1. Start small: add a spinach salad with dinner, put out cut veggies with other after school snacks
2. Eat the rainbow: This is a quick and easy reference to ensuring you get a full variety of nutrients every day. Make sure that your meals have color.
3. Smoothies: Easy ways to pack in veggies and fruits throughout the day. Breakfast smoothies are portable (can drink them in the car on the way to school) and tasty enough for picky eaters. Using whole milk (Probst Farm is a great source!) and honey makes a creamy, thick drink that tastes like a milkshake. Throw in a handful of spinach and you get a serving of veggies that can not be tasted in the final product.
- Milk, frozen mixed berries, honey, and hemp seed
- Milk, frozen banana, peanut butter, cocoa powder and chia seed
- Milk, frozen peaches and mango, yogurt, mint, honey, hemp seed
- Milk, frozen strawberries, peaches and bananas, chia seed
4. Use a food processor to help “hide” veggies in the food you typically cook. Finely processing carrots, celery, zuchinni, onion, and squash as a base to tomato sauce, soup and casseroles thickens them and adds lots of important nutrients to recipes.
5. Eat real food.

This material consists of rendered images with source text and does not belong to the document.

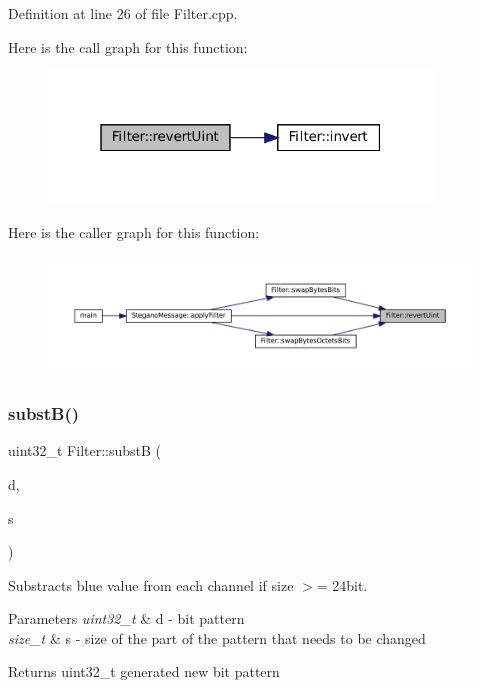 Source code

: Definition at line 26 of file Filter.\+cpp.

Here is the call graph for this function\+:\nopagebreak
\begin{figure}[H]
\begin{center}
\leavevmode
\includegraphics[width=289pt]{classFilter_ae4a4b081886014742d083d9a2b285981_cgraph}
\end{center}
\end{figure}
Here is the caller graph for this function\+:\nopagebreak
\begin{figure}[H]
\begin{center}
\leavevmode
\includegraphics[width=350pt]{classFilter_ae4a4b081886014742d083d9a2b285981_icgraph}
\end{center}
\end{figure}
\mbox{\label{classFilter_a3f2bbadc0138195cebf84bd8ce8d9892}} 
\subsubsection{\texorpdfstring{substB()}{substB()}}
{\footnotesize\ttfamily uint32\+\_\+t Filter\+::substB (\begin{DoxyParamCaption}\item[{uint32\+\_\+t}]{d,  }\item[{size\+\_\+t}]{s }\end{DoxyParamCaption})\hspace{0.3cm}{\ttfamily [static]}}



Substracts blue value from each channel if size $>$= 24bit. 


\begin{DoxyParams}{Parameters}
{\em uint32\+\_\+t} & d -\/ bit pattern \\
\hline
{\em size\+\_\+t} & s -\/ size of the part of the pattern that needs to be changed \\
\hline
\end{DoxyParams}
\begin{DoxyReturn}{Returns}
uint32\+\_\+t generated new bit pattern 
\end{DoxyReturn}



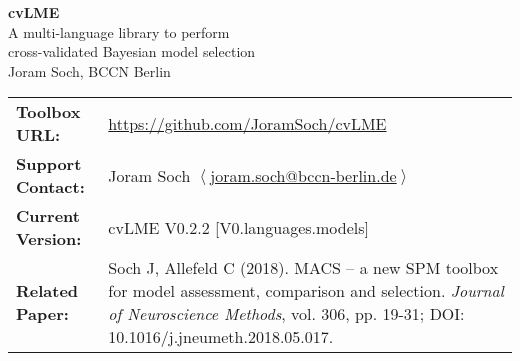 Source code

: \documentclass[a4paper,12pt]{article}
\begin{document}
\vspace*{1em}
\begin{center}
	\Huge
		\textbf{cvLME} \\
		\vspace{1em}
	\LARGE
		A multi-language library to perform \\ cross-validated Bayesian model selection \\
		\vspace{1em}
	\Large
		Joram Soch, BCCN Berlin \\
		\vspace{1em}
\end{center}



\vspace{1em}
\begin{center}
	\begin{tabular}{l p{10.5cm}}
		\textbf{Toolbox URL:} & \url{https://github.com/JoramSoch/cvLME} \\
		\textbf{Support Contact:} & Joram Soch $\left\langle\right.$\url{joram.soch@bccn-berlin.de}$\left.\right\rangle$  \\
		\textbf{Current Version:} & cvLME V0.2.2 [V0.languages.models] \\
		\textbf{Related Paper:} & Soch J, Allefeld C (2018). MACS -- a new SPM toolbox \linebreak[4]for model assessment, comparison and selection. \textit{Journal of \linebreak[4]Neuroscience Methods}, vol. 306, pp. 19-31; DOI: 10.1016/\linebreak[4]j.jneumeth.2018.05.017. \\
	\end{tabular}
\end{center}
\vspace*{1em}



\pagebreak
\tableofcontents



\pagebreak
{}



\end{document}
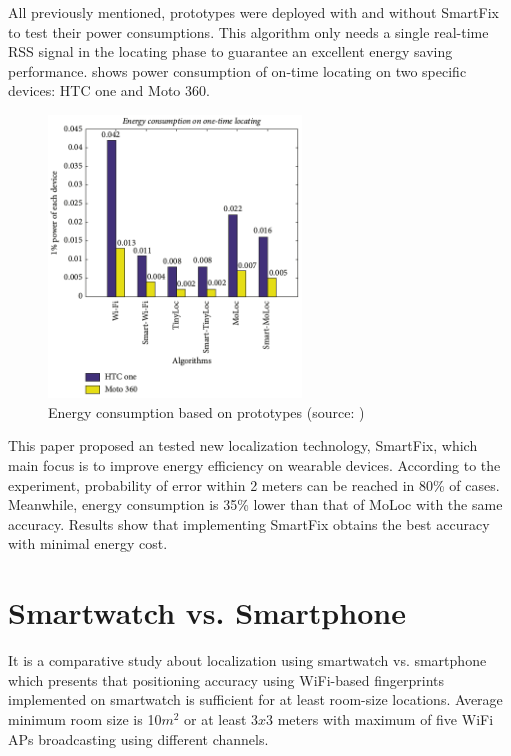 All previously mentioned, prototypes were deployed with and without SmartFix to test their power consumptions. This algorithm only needs a single real-time RSS signal in the locating phase to guarantee an excellent energy saving performance.  shows power consumption of on-time locating on two specific devices: HTC one and Moto 360. 

\begin{figure}[H]
	\begin{centering}
		\includegraphics[width=0.6\textwidth]{img/smart_fix}
		\par\end{centering}
	\caption{Energy consumption based on prototypes (source: \cite{SmartFix})\label{fig:SmartFix}}
	\label{fig01c03}
\end{figure}

This paper proposed an tested new localization technology, SmartFix, which main focus is to improve energy efficiency on wearable devices. According to the experiment, probability of error within 2 meters can be reached in 80\% of cases. Meanwhile, energy consumption is 35\% lower than that of MoLoc with the same accuracy. Results show that implementing SmartFix obtains the best accuracy with minimal energy cost.

\section{Smartwatch vs. Smartphone}\label{sec:SWvsSP}
It is a comparative study about localization using smartwatch vs. smartphone \cite{SWvsSP} which presents that positioning accuracy using WiFi-based fingerprints implemented on smartwatch is sufficient for at least room-size locations. Average minimum room size is 10$m^2$ or at least 3$x$3 meters with maximum of five WiFi APs broadcasting using different channels.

This means no artificial sweeteners, diet or low calorie, shelf stable items. Author Michael Pollen says that real food is that which your great-grandparents would recognize as foods. (They probably wouldn’t know what Cheez Wiz is). If fresh veggies are too pricey or hard to manage, use frozen instead of canned as frozen are picked at the peak of freshness and maintain more of their nutritional value.